**Task directions:** Retype the records in full, and please keep the pictures out of the copy.
-------- Task material
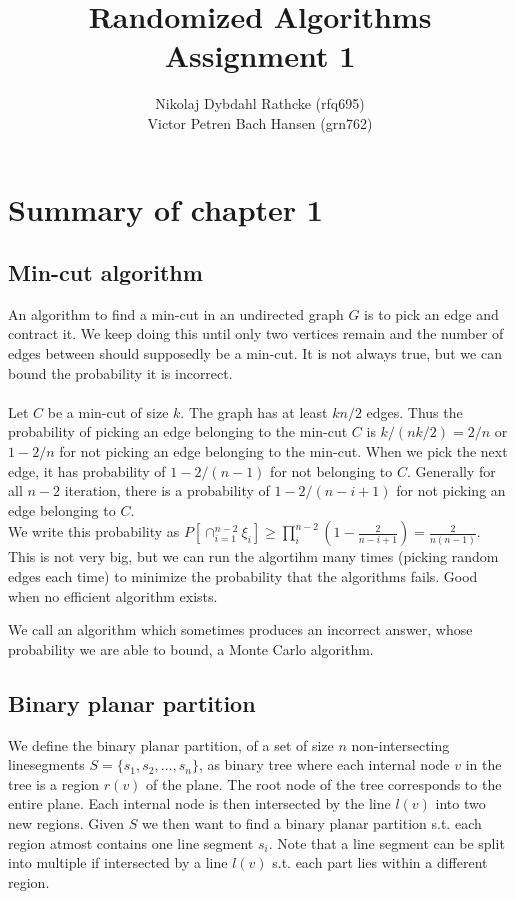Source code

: \documentclass[a4paper]{article}
\author{Nikolaj Dybdahl Rathcke (rfq695) \\ Victor Petren Bach Hansen (grn762)}
\title{Randomized Algorithms \\ Assignment 1}
\begin{document}
\maketitle

\section*{Summary of chapter 1}
\subsection*{Min-cut algorithm}
An algorithm to find a min-cut in an undirected graph $G$ is to pick an edge and contract it. We keep doing this until only two vertices remain and the number of edges between should supposedly be a min-cut. It is not always true, but we can bound the probability it is incorrect. \\
\\
Let $C$ be a min-cut of size $k$. The graph has at least $kn/2$ edges. Thus the probability of picking an edge belonging to the min-cut $C$ is $k/(nk/2)=2/n$ or $1-2/n$ for not picking an edge belonging to the min-cut. When we pick the next edge, it has probability of $1-2/(n-1)$ for not belonging to $C$. Generally for all $n-2$ iteration, there is a probability of $1-2/(n-i+1)$ for not picking an edge belonging to $C$.\\
We write this probability as $P[\cap_{i=1}^{n-2} \xi_i]\geq \prod_i^{n-2} (1-\frac{2}{n-i+1})=\frac{2}{n(n-1)}$.\\

This is not very big, but we can run the algortihm many times (picking random edges each time) to minimize the probability that the algorithms fails. Good when no efficient algorithm exists.

We call an algorithm which sometimes produces an incorrect answer, whose probability we are able to bound, a Monte Carlo algorithm.

\subsection*{Binary planar partition}
We define the binary planar partition, of a set of size $n$ non-intersecting linesegments $S=\{s_1,s_2, \ldots, s_n\}$, as binary tree where each internal node $v$ in the tree is a region $r(v)$ of the plane. The root node of the tree corresponds to the entire plane. Each internal node is then intersected by the line $l(v)$ into two new regions. Given $S$ we then want to find a binary planar partition s.t. each region atmost contains one line segment $s_i$. Note that a line segment can be
split into multiple if intersected by a line $l(v)$ s.t. each part lies within a different region.\\
\end{document}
----------------
**Output for this exercise:**
Source code

: \documentclass[a4paper]{article}
\author{Nikolaj Dybdahl Rathcke (rfq695) \\ Victor Petren Bach Hansen (grn762)}
\title{Randomized Algorithms \\ Assignment 1}
\begin{document}
\maketitle

\section*{Summary of chapter 1}
\subsection*{Min-cut algorithm}
An algorithm to find a min-cut in an undirected graph $G$ is to pick an edge and contract it. We keep doing this until only two vertices remain and the number of edges between should supposedly be a min-cut. It is not always true, but we can bound the probability it is incorrect. \\
\\
Let $C$ be a min-cut of size $k$. The graph has at least $kn/2$ edges. Thus the probability of picking an edge belonging to the min-cut $C$ is $k/(nk/2)=2/n$ or $1-2/n$ for not picking an edge belonging to the min-cut. When we pick the next edge, it has probability of $1-2/(n-1)$ for not belonging to $C$. Generally for all $n-2$ iteration, there is a probability of $1-2/(n-i+1)$ for not picking an edge belonging to $C$.\\
We write this probability as $P[\cap_{i=1}^{n-2} \xi_i]\geq \prod_i^{n-2} (1-\frac{2}{n-i+1})=\frac{2}{n(n-1)}$.\\

This is not very big, but we can run the algortihm many times (picking random edges each time) to minimize the probability that the algorithms fails. Good when no efficient algorithm exists.

We call an algorithm which sometimes produces an incorrect answer, whose probability we are able to bound, a Monte Carlo algorithm.

\subsection*{Binary planar partition}
We define the binary planar partition, of a set of size $n$ non-intersecting linesegments $S=\{s_1,s_2, \ldots, s_n\}$, as binary tree where each internal node $v$ in the tree is a region $r(v)$ of the plane. The root node of the tree corresponds to the entire plane. Each internal node is then intersected by the line $l(v)$ into two new regions. Given $S$ we then want to find a binary planar partition s.t. each region atmost contains one line segment $s_i$. Note that a line segment can be
split into multiple if intersected by a line $l(v)$ s.t. each part lies within a different region.\\
\end{document}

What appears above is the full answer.